PROMPT
The expected result is a verbatim repetition of the lines from the start of the entries through the line containing "Minhas habilidades incluem", with the pictures removed.
□ □ □ □
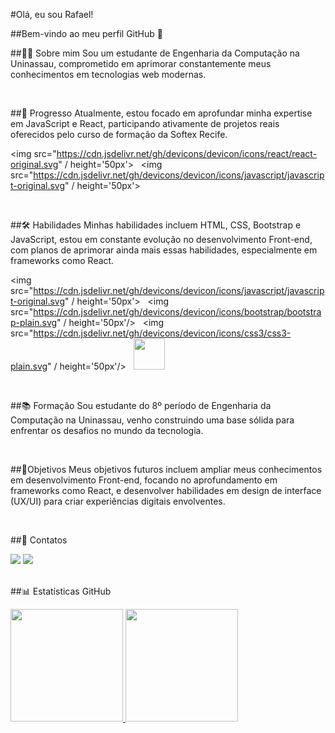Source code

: 
#Olá, eu sou Rafael!

##Bem-vindo ao meu perfil GitHub 👋
<br>

##👨‍💻 Sobre mim
Sou um estudante de Engenharia da Computação na Uninassau, comprometido em aprimorar constantemente meus conhecimentos em tecnologias web modernas.

<br>

##🚀 Progresso
Atualmente, estou focado em aprofundar minha expertise em JavaScript e React, participando ativamente de projetos reais oferecidos pelo curso de formação da Softex Recife.

<img src="https://cdn.jsdelivr.net/gh/devicons/devicon/icons/react/react-original.svg" / height='50px'>&nbsp;&nbsp;&nbsp;<img src="https://cdn.jsdelivr.net/gh/devicons/devicon/icons/javascript/javascript-original.svg" / height='50px'>

<br>

##🛠️ Habilidades
Minhas habilidades incluem HTML, CSS, Bootstrap e JavaScript, estou em constante evolução no desenvolvimento Front-end, com planos de aprimorar ainda mais essas habilidades, especialmente em frameworks como React.

<img src="https://cdn.jsdelivr.net/gh/devicons/devicon/icons/javascript/javascript-original.svg" / height='50px'>&nbsp;&nbsp;&nbsp;<img src="https://cdn.jsdelivr.net/gh/devicons/devicon/icons/bootstrap/bootstrap-plain.svg" / height='50px'/>&nbsp;&nbsp;&nbsp;<img src="https://cdn.jsdelivr.net/gh/devicons/devicon/icons/css3/css3-plain.svg" / height='50px'/>&nbsp;&nbsp;&nbsp;<img src="https://cdn.jsdelivr.net/gh/devicons/devicon/icons/html5/html5-plain.svg" height='50px'/>




<br>

##📚 Formação
Sou estudante do 8º período de Engenharia da Computação na Uninassau, venho construindo uma base sólida para enfrentar os desafios no mundo da tecnologia.

<br>

##🎯Objetivos
Meus objetivos futuros incluem ampliar meus conhecimentos em desenvolvimento Front-end, focando no aprofundamento em frameworks como React, e desenvolver habilidades em design de interface (UX/UI) para criar experiências digitais envolventes.

<br>

##📧 Contatos
<div>
<a href = "mailto:rafaelmontreuil@gmail.com"><img loading="lazy" src="https://img.shields.io/badge/Gmail-D14836?style=for-the-badge&logo=gmail&logoColor=white" target="_blank"></a>
<a href="https://www.linkedin.com/in/uiu-Rafael" target="_blank"><img loading="lazy" src="https://img.shields.io/badge/-LinkedIn-%230077B5?style=for-the-badge&logo=linkedin&logoColor=white" target="_blank"></a>
</div>
<br>

##📊 Estatísticas GitHub
<div>
<a href="https://github.com/uiu-Rafael">
<img loading="lazy" height="180em" src="https://github-readme-stats.vercel.app/api/top-langs/?username=seu-usuário-aqui&layout=compact&langs_count=7&theme=dracula"/>
<img loading="lazy" height="180em" src="https://github-readme-stats.vercel.app/api?username=seu-usuário-aqui&show_icons=true&theme=dracula&include_all_commits=true&count_private=true"/>
</div>
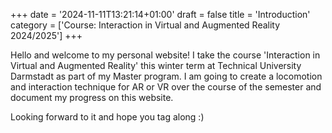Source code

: +++
date = '2024-11-11T13:21:14+01:00'
draft = false
title = 'Introduction'
category = ['Course: Interaction in Virtual and Augmented Reality 2024/2025']
+++

Hello and welcome to my personal website! I take the course 'Interaction in Virtual and Augmented Reality' this winter term at Technical University Darmstadt as part of my Master program. I am going to create a locomotion and interaction technique for AR or VR over the course of the semester and document my progress on this website.

Looking forward to it and hope you tag along :)
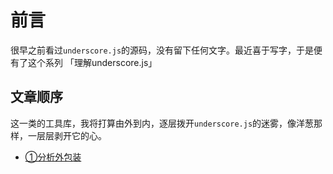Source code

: # 前言
  很早之前看过`underscore.js`的源码，没有留下任何文字。最近喜于写字，于是便有了这个系列 「理解underscore.js」

## 文章顺序

  这一类的工具库，我将打算由外到内，逐层拨开`underscore.js`的迷雾，像洋葱那样，一层层剥开它的心。

- [①分析外包装](https://github.com/LeeJim/understanding-of-underscore.js/issues/1)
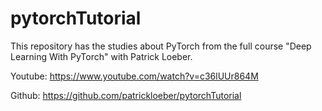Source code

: # pytorchTutorial
This repository has the studies about PyTorch from the full course "Deep Learning With PyTorch" with Patrick Loeber.

Youtube: https://www.youtube.com/watch?v=c36lUUr864M

Github: https://github.com/patrickloeber/pytorchTutorial
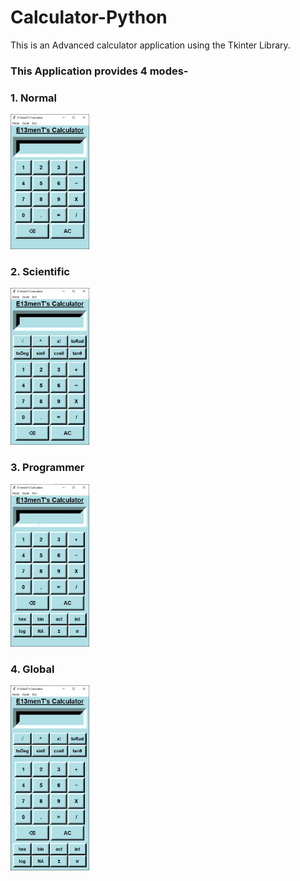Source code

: # Calculator-Python
This is an Advanced calculator application using the Tkinter Library.

### This Application provides 4 modes-

###  1. Normal
<img src="/assets/Normal.JPG" width="25%" height="25%" />

<br>

###  2. Scientific 
<img src="/assets/Scientific.JPG" width="25%" height="25%" />

<br>

###  3. Programmer
<img src="/assets/Programmer.JPG" width="25%" height="25%" />

<br>

### 4. Global
<img src="/assets/Global.JPG" width="25%" height="25%" />

<br>
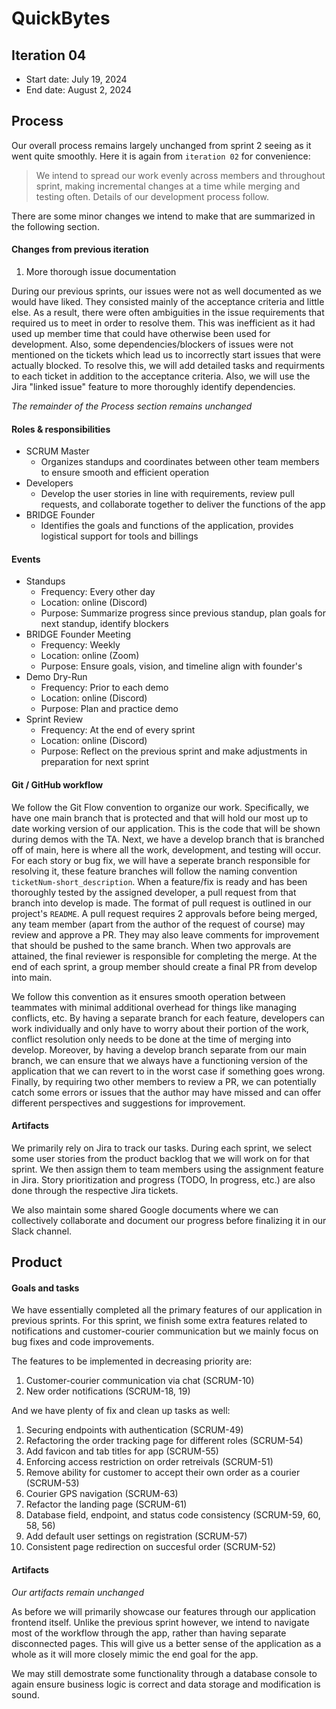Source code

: # QuickBytes


## Iteration 04


* Start date: July 19, 2024
* End date: August 2, 2024


## Process

Our overall process remains largely unchanged from sprint 2 seeing as it went quite smoothly.
Here it is again from `iteration 02` for convenience:  

> We intend to spread our work evenly across members and throughout sprint, making incremental changes at a time while merging and testing often. Details of our development process follow.

There are some minor changes we intend to make that are summarized in the following section.

#### Changes from previous iteration

1. More thorough issue documentation

During our previous sprints, our issues were not as well documented as we would have liked. They consisted mainly of the acceptance criteria and little else. As a result, there were often ambiguities in the issue requirements that required us to meet in order to resolve them. This was inefficient as it had used up member time that could have otherwise been used for development. Also, some dependencies/blockers of issues were not mentioned on the tickets which lead us to incorrectly start issues that were actually blocked. To resolve this, we will add detailed tasks and requirments to each ticket in addition to the acceptance criteria. Also, we will use the Jira "linked issue" feature to more thoroughly identify dependencies.
    
    

_The remainder of the Process section remains unchanged_

#### Roles & responsibilities
- SCRUM Master
    - Organizes standups and coordinates between other team members to ensure smooth and efficient operation
- Developers
    - Develop the user stories in line with requirements, review pull requests, and collaborate together to deliver the functions of the app
- BRIDGE Founder
    - Identifies the goals and functions of the application, provides logistical support for tools and billings


#### Events
- Standups
    - Frequency: Every other day
    - Location: online (Discord)
    - Purpose: Summarize progress since previous standup, plan goals for next standup, identify blockers
- BRIDGE Founder Meeting
    - Frequency: Weekly
    - Location: online (Zoom)
    - Purpose: Ensure goals, vision, and timeline align with founder's
- Demo Dry-Run
    - Frequency: Prior to each demo
    - Location: online (Discord)
    - Purpose: Plan and practice demo
- Sprint Review
    - Frequency: At the end of every sprint
    - Location: online (Discord)
    - Purpose: Reflect on the previous sprint and make adjustments in preparation for next sprint

#### Git / GitHub workflow

We follow the Git Flow convention to organize our work. Specifically, we have one main branch that is protected and that will hold our most up to date working version of our application. This is the code that will be shown during demos with the TA. Next, we have a develop branch that is branched off of main, here is where all the work, development, and testing will occur. For each story or bug fix, we will have a seperate branch responsible for resolving it, these feature branches will follow the naming convention `ticketNum-short_description`. When a feature/fix is ready and has been thoroughly tested by the assigned developer, a pull request from that branch into develop is made. The format of pull request is outlined in our project's `README`. A pull request requires 2 approvals before being merged, any team member (apart from the author of the request of course) may review and approve a PR. They may also leave comments for improvement that should be pushed to the same branch. When two approvals are attained, the final reviewer is responsible for completing the merge. At the end of each sprint, a group member should create a final PR from develop into main.

We follow this convention as it ensures smooth operation between teammates with minimal additional overhead for things like managing conflicts, etc. By having a separate branch for each feature, developers can work individually and only have to worry about their portion of the work, conflict resolution only needs to be done at the time of merging into develop. Moreover, by having a develop branch separate from our main branch, we can ensure that we always have a functioning version of the application that we can revert to in the worst case if something goes wrong. Finally, by requiring two other members to review a PR, we can potentially catch some errors or issues that the author may have missed and can offer different perspectives and suggestions for improvement. 


#### Artifacts


We primarily rely on Jira to track our tasks. During each sprint, we select some user stories from the product backlog that we will work on for that sprint. We then assign them to team members using the assignment feature in Jira. Story prioritization and progress (TODO, In progress, etc.) are also done through the respective Jira tickets.


We also maintain some shared Google documents where we can collectively collaborate and document our progress before finalizing it in our Slack channel.




## Product


#### Goals and tasks

We have essentially completed all the primary features of our application in previous sprints. For this sprint, we finish some extra features related to notifications and customer-courier communication but we mainly focus on bug fixes and code improvements.

The features to be implemented in decreasing priority are:

1. Customer-courier communication via chat (SCRUM-10)
2. New order notifications (SCRUM-18, 19)

And we have plenty of fix and clean up tasks as well:

1. Securing endpoints with authentication (SCRUM-49)
2. Refactoring the order tracking page for different roles (SCRUM-54)
3. Add favicon and tab titles for app (SCRUM-55)
4. Enforcing access restriction on order retreivals (SCRUM-51)
5. Remove ability for customer to accept their own order as a courier (SCRUM-53)
6. Courier GPS navigation (SCRUM-63)
7. Refactor the landing page (SCRUM-61)
8. Database field, endpoint, and status code consistency (SCRUM-59, 60, 58, 56)
9. Add default user settings on registration (SCRUM-57)
10. Consistent page redirection on succesful order (SCRUM-52)

#### Artifacts

_Our artifacts remain unchanged_

As before we will primarily showcase our features through our application frontend itself. Unlike the previous sprint however, we intend to navigate most of the workflow through the app, rather than having separate disconnected pages. This will give us a better sense of the application as a whole as it will more closely mimic the end goal for the app. 

We may still demostrate some functionality through a database console to again ensure business logic is correct and data storage and modification is sound.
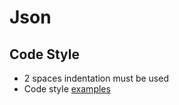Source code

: # Json

## Code Style

- 2 spaces indentation must be used
- Code style [examples](./CodeStyle.json)
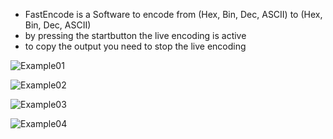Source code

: - FastEncode is a Software to encode from (Hex, Bin, Dec, ASCII) to (Hex, Bin, Dec, ASCII)
- by pressing the startbutton the live encoding is active
- to copy the output you need to stop the live encoding

![Example01](https://user-images.githubusercontent.com/10088323/130139209-24f25b83-02f6-479e-a35a-929d56060154.jpg)

![Example02](https://user-images.githubusercontent.com/10088323/130139211-753ddda8-f8f9-48b3-bed5-ddcca8eb2cc8.JPG)

![Example03](https://user-images.githubusercontent.com/10088323/130139218-5b42e2b7-8005-4b1d-a73f-90f238dd2151.JPG)

![Example04](https://user-images.githubusercontent.com/10088323/130139219-43674e3f-8d11-482f-a7c4-b44d5237ef25.JPG)
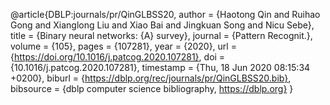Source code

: @article{DBLP:journals/pr/QinGLBSS20,
author    = {Haotong Qin and
Ruihao Gong and
Xianglong Liu and
Xiao Bai and
Jingkuan Song and
Nicu Sebe},
title     = {Binary neural networks: {A} survey},
journal   = {Pattern Recognit.},
volume    = {105},
pages     = {107281},
year      = {2020},
url       = {https://doi.org/10.1016/j.patcog.2020.107281},
doi       = {10.1016/j.patcog.2020.107281},
timestamp = {Thu, 18 Jun 2020 08:15:34 +0200},
biburl    = {https://dblp.org/rec/journals/pr/QinGLBSS20.bib},
bibsource = {dblp computer science bibliography, https://dblp.org}
}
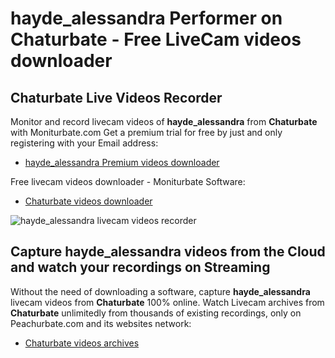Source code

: # hayde_alessandra Performer on Chaturbate - Free LiveCam videos downloader

## Chaturbate Live Videos Recorder

Monitor and record livecam videos of **hayde_alessandra** from **Chaturbate** with Moniturbate.com
Get a premium trial for free by just and only registering with your Email address:
* [hayde_alessandra Premium videos downloader](https://moniturbate.com/request-demo-licence-key.html)

Free livecam videos downloader - Moniturbate Software:
* [Chaturbate videos downloader](https://moniturbate.com/moniturbate-download-software.html)

![hayde_alessandra livecam videos recorder](https://peachurnet.com/templates/moniturbate-software.png)


## Capture hayde_alessandra videos from the Cloud and watch your recordings on Streaming

Without the need of downloading a software, capture **hayde_alessandra** livecam videos from **Chaturbate** 100% online.
Watch Livecam archives from **Chaturbate** unlimitedly from thousands of existing recordings, only on Peachurbate.com and its websites network:
* [Chaturbate videos archives](https://peachurnet.com/)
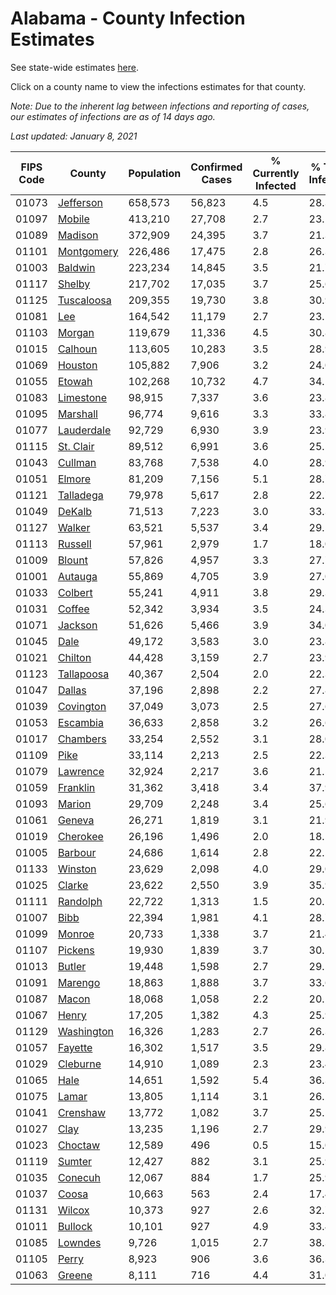 # Alabama - County Infection Estimates

See state-wide estimates [here](/infections/us-al).

Click on a county name to view the infections estimates for that county.

*Note: Due to the inherent lag between infections and reporting of cases, our estimates of infections are as of 14 days ago.*

*Last updated: January 8, 2021*

|   FIPS Code |                   County |   Population |   Confirmed Cases |   % Currently Infected |   % Total Infected |
|-------------|--------------------------|--------------|-------------------|------------------------|--------------------|
|       01073 |   [Jefferson](jefferson) |      658,573 |            56,823 |                    4.5 |               28.3 |
|       01097 |         [Mobile](mobile) |      413,210 |            27,708 |                    2.7 |               23.1 |
|       01089 |       [Madison](madison) |      372,909 |            24,395 |                    3.7 |               21.3 |
|       01101 | [Montgomery](montgomery) |      226,486 |            17,475 |                    2.8 |               26.3 |
|       01003 |       [Baldwin](baldwin) |      223,234 |            14,845 |                    3.5 |               21.7 |
|       01117 |         [Shelby](shelby) |      217,702 |            17,035 |                    3.7 |               25.6 |
|       01125 | [Tuscaloosa](tuscaloosa) |      209,355 |            19,730 |                    3.8 |               30.9 |
|       01081 |               [Lee](lee) |      164,542 |            11,179 |                    2.7 |               23.1 |
|       01103 |         [Morgan](morgan) |      119,679 |            11,336 |                    4.5 |               30.8 |
|       01015 |       [Calhoun](calhoun) |      113,605 |            10,283 |                    3.5 |               28.9 |
|       01069 |       [Houston](houston) |      105,882 |             7,906 |                    3.2 |               24.0 |
|       01055 |         [Etowah](etowah) |      102,268 |            10,732 |                    4.7 |               34.1 |
|       01083 |   [Limestone](limestone) |       98,915 |             7,337 |                    3.6 |               23.8 |
|       01095 |     [Marshall](marshall) |       96,774 |             9,616 |                    3.3 |               33.8 |
|       01077 | [Lauderdale](lauderdale) |       92,729 |             6,930 |                    3.9 |               23.9 |
|       01115 |   [St. Clair](st.-clair) |       89,512 |             6,991 |                    3.6 |               25.5 |
|       01043 |       [Cullman](cullman) |       83,768 |             7,538 |                    4.0 |               28.9 |
|       01051 |         [Elmore](elmore) |       81,209 |             7,156 |                    5.1 |               28.7 |
|       01121 |   [Talladega](talladega) |       79,978 |             5,617 |                    2.8 |               22.7 |
|       01049 |         [DeKalb](dekalb) |       71,513 |             7,223 |                    3.0 |               33.3 |
|       01127 |         [Walker](walker) |       63,521 |             5,537 |                    3.4 |               29.5 |
|       01113 |       [Russell](russell) |       57,961 |             2,979 |                    1.7 |               18.0 |
|       01009 |         [Blount](blount) |       57,826 |             4,957 |                    3.3 |               27.7 |
|       01001 |       [Autauga](autauga) |       55,869 |             4,705 |                    3.9 |               27.0 |
|       01033 |       [Colbert](colbert) |       55,241 |             4,911 |                    3.8 |               29.3 |
|       01031 |         [Coffee](coffee) |       52,342 |             3,934 |                    3.5 |               24.3 |
|       01071 |       [Jackson](jackson) |       51,626 |             5,466 |                    3.9 |               34.0 |
|       01045 |             [Dale](dale) |       49,172 |             3,583 |                    3.0 |               23.8 |
|       01021 |       [Chilton](chilton) |       44,428 |             3,159 |                    2.7 |               23.9 |
|       01123 | [Tallapoosa](tallapoosa) |       40,367 |             2,504 |                    2.0 |               22.3 |
|       01047 |         [Dallas](dallas) |       37,196 |             2,898 |                    2.2 |               27.8 |
|       01039 |   [Covington](covington) |       37,049 |             3,073 |                    2.5 |               27.6 |
|       01053 |     [Escambia](escambia) |       36,633 |             2,858 |                    3.2 |               26.6 |
|       01017 |     [Chambers](chambers) |       33,254 |             2,552 |                    3.1 |               28.0 |
|       01109 |             [Pike](pike) |       33,114 |             2,213 |                    2.5 |               22.3 |
|       01079 |     [Lawrence](lawrence) |       32,924 |             2,217 |                    3.6 |               21.5 |
|       01059 |     [Franklin](franklin) |       31,362 |             3,418 |                    3.4 |               37.9 |
|       01093 |         [Marion](marion) |       29,709 |             2,248 |                    3.4 |               25.6 |
|       01061 |         [Geneva](geneva) |       26,271 |             1,819 |                    3.1 |               21.9 |
|       01019 |     [Cherokee](cherokee) |       26,196 |             1,496 |                    2.0 |               18.5 |
|       01005 |       [Barbour](barbour) |       24,686 |             1,614 |                    2.8 |               22.5 |
|       01133 |       [Winston](winston) |       23,629 |             2,098 |                    4.0 |               29.0 |
|       01025 |         [Clarke](clarke) |       23,622 |             2,550 |                    3.9 |               35.9 |
|       01111 |     [Randolph](randolph) |       22,722 |             1,313 |                    1.5 |               20.1 |
|       01007 |             [Bibb](bibb) |       22,394 |             1,981 |                    4.1 |               28.7 |
|       01099 |         [Monroe](monroe) |       20,733 |             1,338 |                    3.7 |               21.4 |
|       01107 |       [Pickens](pickens) |       19,930 |             1,839 |                    3.7 |               30.5 |
|       01013 |         [Butler](butler) |       19,448 |             1,598 |                    2.7 |               29.5 |
|       01091 |       [Marengo](marengo) |       18,863 |             1,888 |                    3.7 |               33.6 |
|       01087 |           [Macon](macon) |       18,068 |             1,058 |                    2.2 |               20.1 |
|       01067 |           [Henry](henry) |       17,205 |             1,382 |                    4.3 |               25.9 |
|       01129 | [Washington](washington) |       16,326 |             1,283 |                    2.7 |               26.3 |
|       01057 |       [Fayette](fayette) |       16,302 |             1,517 |                    3.5 |               29.8 |
|       01029 |     [Cleburne](cleburne) |       14,910 |             1,089 |                    2.3 |               23.4 |
|       01065 |             [Hale](hale) |       14,651 |             1,592 |                    5.4 |               36.3 |
|       01075 |           [Lamar](lamar) |       13,805 |             1,114 |                    3.1 |               26.2 |
|       01041 |     [Crenshaw](crenshaw) |       13,772 |             1,082 |                    3.7 |               25.5 |
|       01027 |             [Clay](clay) |       13,235 |             1,196 |                    2.7 |               29.9 |
|       01023 |       [Choctaw](choctaw) |       12,589 |               496 |                    0.5 |               15.0 |
|       01119 |         [Sumter](sumter) |       12,427 |               882 |                    3.1 |               25.9 |
|       01035 |       [Conecuh](conecuh) |       12,067 |               884 |                    1.7 |               25.9 |
|       01037 |           [Coosa](coosa) |       10,663 |               563 |                    2.4 |               17.4 |
|       01131 |         [Wilcox](wilcox) |       10,373 |               927 |                    2.6 |               32.7 |
|       01011 |       [Bullock](bullock) |       10,101 |               927 |                    4.9 |               33.4 |
|       01085 |       [Lowndes](lowndes) |        9,726 |             1,015 |                    2.7 |               38.3 |
|       01105 |           [Perry](perry) |        8,923 |               906 |                    3.6 |               36.3 |
|       01063 |         [Greene](greene) |        8,111 |               716 |                    4.4 |               31.0 |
□ □ □ □
WRITTEN ANSWER
Source code

: 
#Olá, eu sou Rafael!

##Bem-vindo ao meu perfil GitHub 👋
<br>

##👨‍💻 Sobre mim
Sou um estudante de Engenharia da Computação na Uninassau, comprometido em aprimorar constantemente meus conhecimentos em tecnologias web modernas.

<br>

##🚀 Progresso
Atualmente, estou focado em aprofundar minha expertise em JavaScript e React, participando ativamente de projetos reais oferecidos pelo curso de formação da Softex Recife.

<img src="https://cdn.jsdelivr.net/gh/devicons/devicon/icons/react/react-original.svg" / height='50px'>&nbsp;&nbsp;&nbsp;<img src="https://cdn.jsdelivr.net/gh/devicons/devicon/icons/javascript/javascript-original.svg" / height='50px'>

<br>

##🛠️ Habilidades
Minhas habilidades incluem HTML, CSS, Bootstrap e JavaScript, estou em constante evolução no desenvolvimento Front-end, com planos de aprimorar ainda mais essas habilidades, especialmente em frameworks como React.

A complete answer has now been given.